Two fossil ray-finned fish, Watsonichthys and Watsonulus (="Watsonia"), are named in his honour.

==DMS Watson Library==
The Science library, known as the DMS Watson library, of University College London is named in his honour. It is UCL's second largest library and is in Malet Place adjacent to the Petrie Museum of Egyptian Archaeology.

==Famous quotes==

the Theory of Evolution itself, a theory universally accepted, not because it can be proved by logically coherent evidence to be true, but because the only alternative, special creation, is clearly incredible.

This quotation of Watson is often used in Creationist writings in an attempt to show that Watson, and thus by extension promoters of evolution in general, dismiss creationism due to antitheistic bias. A slightly different version of the quotation, derived accurately from a secondhand source, is sometimes used (e.g., by C. S. Lewis):

'Evolution itself is accepted by zoologists not because it has been observed to occur or . . . can be proved by logically coherent evidence to be true, but because the only alternative, special creation, is clearly incredible ' (Report of the 97th meeting of the British Association for the Advancement of Science, 1929, pp. 88, 95).

Watson's original statement first appeared in a 1929 article, "Adaptation," in the journal Nature: The second version of the quotation, given above, is formed by combining the introduction and conclusion of a passage in Watson's paper, one from the first line and one from the last line.
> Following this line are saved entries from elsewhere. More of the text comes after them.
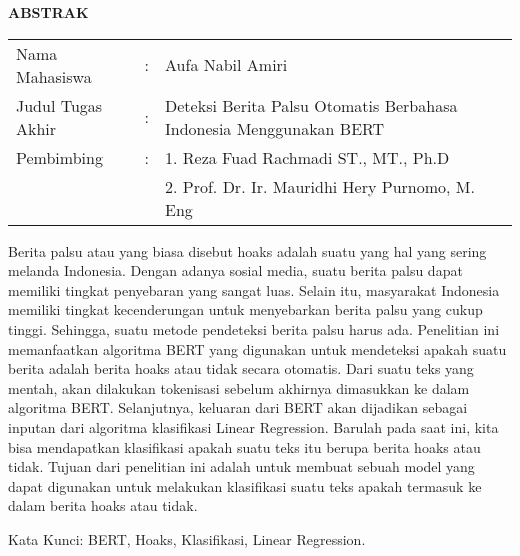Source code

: \begin{center}
  \large\textbf{ABSTRAK}
\end{center}


\vspace{2ex}

\begingroup
\setlength{\tabcolsep}{0pt}

\noindent
\begin{tabularx}{\textwidth}{l >{\centering}m{2em} X}
  Nama Mahasiswa    & : & Aufa Nabil Amiri                                                   \\

  Judul Tugas Akhir & : & Deteksi Berita Palsu Otomatis Berbahasa Indonesia Menggunakan BERT \\

  Pembimbing        & : & 1. Reza Fuad Rachmadi ST., MT., Ph.D                               \\
                    &   & 2. Prof. Dr. Ir. Mauridhi Hery Purnomo, M. Eng                     \\
\end{tabularx}
\endgroup

Berita palsu atau yang biasa disebut hoaks adalah suatu yang hal yang sering melanda Indonesia. Dengan adanya sosial media, suatu berita palsu dapat memiliki tingkat penyebaran yang sangat luas. Selain itu, masyarakat Indonesia memiliki tingkat kecenderungan untuk menyebarkan berita palsu yang cukup tinggi. Sehingga, suatu metode pendeteksi berita palsu harus ada. Penelitian ini memanfaatkan algoritma BERT yang digunakan untuk mendeteksi apakah suatu berita adalah berita hoaks atau tidak secara otomatis. Dari suatu teks yang mentah, akan dilakukan tokenisasi sebelum akhirnya dimasukkan ke dalam algoritma BERT. Selanjutnya, keluaran dari BERT akan dijadikan sebagai inputan dari algoritma klasifikasi Linear Regression.  Barulah pada saat ini, kita bisa mendapatkan klasifikasi apakah suatu teks itu berupa berita hoaks atau tidak. Tujuan dari penelitian ini adalah untuk membuat sebuah model yang dapat digunakan untuk melakukan klasifikasi suatu teks apakah termasuk ke dalam berita hoaks atau tidak.

Kata Kunci:   BERT, Hoaks, Klasifikasi, Linear Regression.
The first passage reads:

[1] "Evolution itself is accepted by zoologists not because it has been observed to occur or is supported by logically coherent arguments, but because it does fit all the facts of Taxonomy, of Palaeontology, and of Geographical Distribution, and because no alternative explanation is credible. But whilst the fact of evolution is accepted by every biologist the mode in which it has occurred and the mechanism by which it has been brought about are still disputable. The only two ' theories of Evolution ' which have gained any general currency, those of Lamark and of Darwin, rest on a most insecure basis;the validity of the assumptions on which they rest has seldom been seriously examined, and they do not interest most of the younger zoologists..."
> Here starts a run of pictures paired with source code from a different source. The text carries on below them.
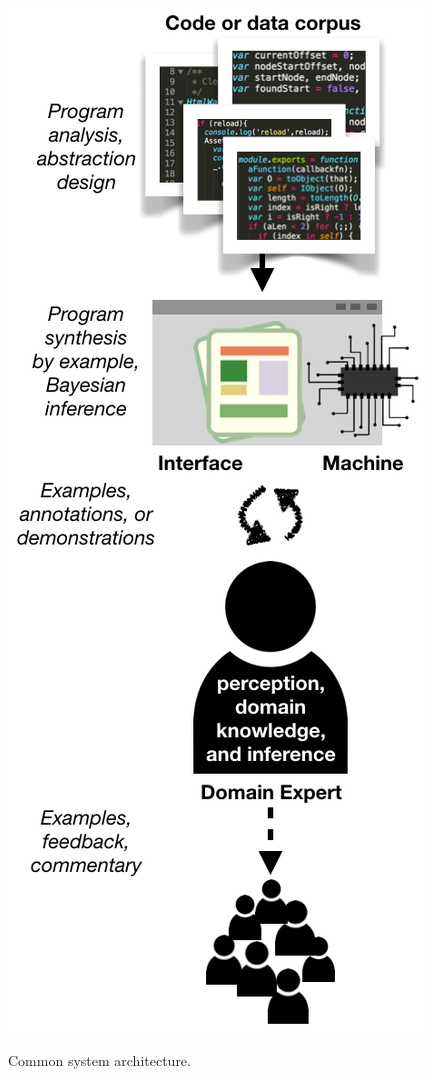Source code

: \documentclass[justified]{tufte-handout}
\begin{document}
\begin{marginfigure}
  \includegraphics[width=0.75\linewidth]{Summary_figure2.png}
  \caption{Common system architecture.}
  \label{fig:summaryfig2}
\end{marginfigure}
\end{document}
The concluding passage reads:

[2] "The extraordinary lack of evidence to show that the incidence of death under natural conditions is controlled by small differences of the kind which separate species from one another or, what is the same thing from an observational point of view, by physiological differences correlated with such structural features, renders it difficult to appeal to natural selection as the main or indeed an important factor in bringing about the evolutionary changes which we know to have occurred.

It may be important, it may indeed be the principle which overrides all others; but at present its real existence as a phenomenon rests on an extremely slender basis. The extreme difficulty of obtaining the necessary data for any quantitative estimation of the efficiency of natural selection makes it seem probable that this theory will be re-established, if it be so, by the collapse of alternative explanations which are more easily attacked by observation and experiment.
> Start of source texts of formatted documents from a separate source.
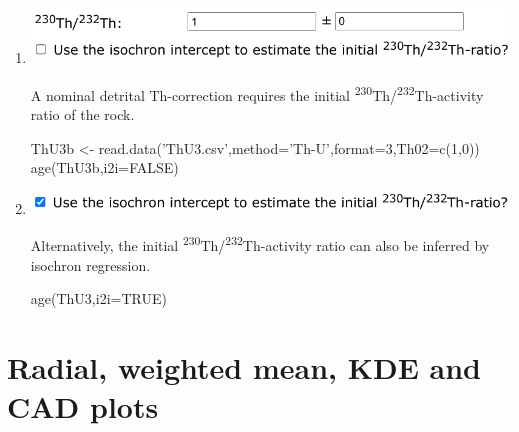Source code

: \begin{refsection}
\begin{enumerate}
\begin{enumerate}
\item\begin{minipage}[t]{.7\linewidth}
    \strut\vspace*{-\baselineskip}\newline
    \includegraphics[width=\linewidth]{../figures/ThUformat34initial02.png}
  \end{minipage}
    \begin{minipage}[t]{.3\linewidth}
      A nominal detrital Th-correction requires the initial
      \textsuperscript{230}Th/\textsuperscript{232}Th-activity ratio
      of the rock.\\
    \end{minipage}    

\begin{script}
ThU3b <- read.data('ThU3.csv',method='Th-U',format=3,Th02=c(1,0))
age(ThU3b,i2i=FALSE)
\end{script}

    
\item\begin{minipage}[t]{.7\linewidth}
    \strut\vspace*{-\baselineskip}\newline
    \includegraphics[width=\linewidth]{../figures/ThUi2i.png}
  \end{minipage}
    \begin{minipage}[t]{.3\linewidth}
      Alternatively, the initial
      \textsuperscript{230}Th/\textsuperscript{232}Th-activity ratio
      can also be inferred by isochron regression.\\
    \end{minipage}    

\begin{console}
age(ThU3,i2i=TRUE)
\end{console}

  \end{enumerate}
  
\end{enumerate}

\section{Radial, weighted mean, KDE and CAD plots}


\end{refsection}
If so, it will present a parallel to the Theory of Evolution itself, a theory universally accepted, not because it can be proved by logically coherent evidence to be true, but because the only alternative, Special Creation [the doctrine that the universe and all life in it originated by divine decree], is clearly incredible."

== Collections ==
University College London (UCL) Special Collections holds Watson's archive, which was donated by R.B. Freeman and the Zoology Department in 1967. The collection contains correspondence, memorabilia, photographs, and newspaper cuttings.

==Published works==

- "Palaeontology and the Evolution of Man", Romanes Lecture, Oxford, 1928
- The Animal Bones from Skara Brae (1931)
- "Science and Government", the Earl Grey Memorial Lecture, Newcastle upon Tyne, 1942
- "Paleontology and Modern Biology", the Silliman Memorial Lecture, Yale University, 1951
- Many papers on vertebrate palaeontology and connected subjects in Philosophical Transactions, Proceedings of the Zoological Society of London, Journal of Anatomy, and elsewhere.